In un precedente articolo sono stati evidenziati alcuni aspetti delle dinamiche in corso, che giustificano il crescente interesse per l'antifragilità da parte di studiosi di sistemi complessi, specialisti di Risk Management, analisti economici, imprenditori e manager. L'imprevedibilità di eventi che possono avere un effetto devastante sulla vita delle organizzazioni e la possibilità che non ci sia il tempo per reagire, prima che si produca un danno grave quando essi si manifestano, lascia alle organizzazioni una sola opzione per fronteggiare efficacemente l'impatto di tali eventi: essere preparate.
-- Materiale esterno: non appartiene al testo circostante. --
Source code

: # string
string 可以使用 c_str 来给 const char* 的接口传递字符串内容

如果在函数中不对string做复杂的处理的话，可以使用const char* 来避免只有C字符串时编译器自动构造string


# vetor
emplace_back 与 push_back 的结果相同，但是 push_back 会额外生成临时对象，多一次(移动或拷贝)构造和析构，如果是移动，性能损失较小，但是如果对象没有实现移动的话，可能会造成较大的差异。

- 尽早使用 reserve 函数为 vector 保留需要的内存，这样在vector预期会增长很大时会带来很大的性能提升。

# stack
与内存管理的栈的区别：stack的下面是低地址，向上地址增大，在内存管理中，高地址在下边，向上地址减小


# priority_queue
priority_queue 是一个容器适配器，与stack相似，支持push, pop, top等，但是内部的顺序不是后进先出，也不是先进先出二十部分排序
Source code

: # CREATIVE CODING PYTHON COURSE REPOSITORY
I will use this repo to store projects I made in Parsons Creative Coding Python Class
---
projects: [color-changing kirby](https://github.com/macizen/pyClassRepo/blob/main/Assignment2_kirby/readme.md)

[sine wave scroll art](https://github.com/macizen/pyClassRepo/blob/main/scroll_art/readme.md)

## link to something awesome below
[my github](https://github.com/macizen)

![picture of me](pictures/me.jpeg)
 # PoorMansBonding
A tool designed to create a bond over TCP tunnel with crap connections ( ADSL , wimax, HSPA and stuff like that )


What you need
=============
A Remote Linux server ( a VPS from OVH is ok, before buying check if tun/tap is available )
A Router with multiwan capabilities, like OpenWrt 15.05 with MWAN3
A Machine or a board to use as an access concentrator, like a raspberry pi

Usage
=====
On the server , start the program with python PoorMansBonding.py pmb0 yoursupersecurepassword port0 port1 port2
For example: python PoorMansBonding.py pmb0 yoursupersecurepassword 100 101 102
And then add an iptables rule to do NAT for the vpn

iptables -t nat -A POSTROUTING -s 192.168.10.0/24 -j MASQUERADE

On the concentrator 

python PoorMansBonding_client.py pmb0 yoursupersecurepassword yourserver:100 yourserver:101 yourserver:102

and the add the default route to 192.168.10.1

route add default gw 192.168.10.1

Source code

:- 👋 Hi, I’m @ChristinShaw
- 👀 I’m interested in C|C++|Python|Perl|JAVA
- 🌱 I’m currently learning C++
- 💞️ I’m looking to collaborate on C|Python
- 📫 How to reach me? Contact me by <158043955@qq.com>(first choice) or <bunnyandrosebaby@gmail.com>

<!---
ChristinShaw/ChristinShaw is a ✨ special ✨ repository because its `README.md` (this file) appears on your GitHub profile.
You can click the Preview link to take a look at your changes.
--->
Che cosa significa per un'organizzazione "essere preparata"?

Subire danni gravi dall'azione di fattori di stress significa mostrare un comportamento fragile. Considerando l'imprevedibilità della natura dei fattori di stress e del momento del loro impatto, per prevenire questi danni è necessario allontanarsi progressivamente dallo stato di fragilità per perseguire uno stato di antifragilità crescente.

Che cosa deve fare, in pratica, un'organizzazione (o, più in generale, un sistema) per intraprendere un percorso verso una crescente antifragilità?

Nel suo libro, Taleb non descrive esplicitamente il processo da seguire per acquisire uno stato di crescente antifragilità, limitandosi a fornire alcune indicazioni applicabili nell'ambito della compravendita di opzioni. Pertanto, dopo la pubblicazione del libro sono state avviate numerose iniziative da parte di università, associazioni di categoria e società di consulenza, finalizzate a cogliere le proprietà essenziali che deve avere un'organizzazione per diventare sempre più antifragile.

Le analisi si basano spesso su due assunti:

  • le organizzazioni che hanno prosperato durante la recente crisi economica presentano un buon livello di antifragilità, e
  • adottando le politiche e i meccanismi operativi che queste organizzazioni hanno in comune, si può progressivamente ridurre la fragilità e incrementare l'antifragilità. 

L'individuazione degli aspetti rilevanti comuni alle organizzazioni che hanno fatto registrare un miglioramento dei risultati durante una congiuntura negativa permetterebbe così di definire l'identikit di un'organizzazione candidata a una crescente antifragilità.

Una rapida analisi evidenzia l'errore concettuale associato a questo metodo. Aver trovato una correlazione tra un insieme di caratteristiche peculiari comuni a diverse organizzazioni e un determinato effetto (miglioramento delle prestazioni durante la recente crisi economica) non assicura l'esistenza di una relazione causa-effetto tra le caratteristiche e l'effetto: alcune caratteristiche potrebbero essere irrilevanti come fattori causali. L'effetto potrebbe essere stato prodotto dalla presenza di fattori esterni particolarmente favorevoli, nonostante la congiuntura negativa generale. Inoltre, potrebbero esserci organizzazioni con le stesse caratteristiche, che nello stesso periodo hanno fatto registrare risultati negativi o addirittura sono uscite di scena.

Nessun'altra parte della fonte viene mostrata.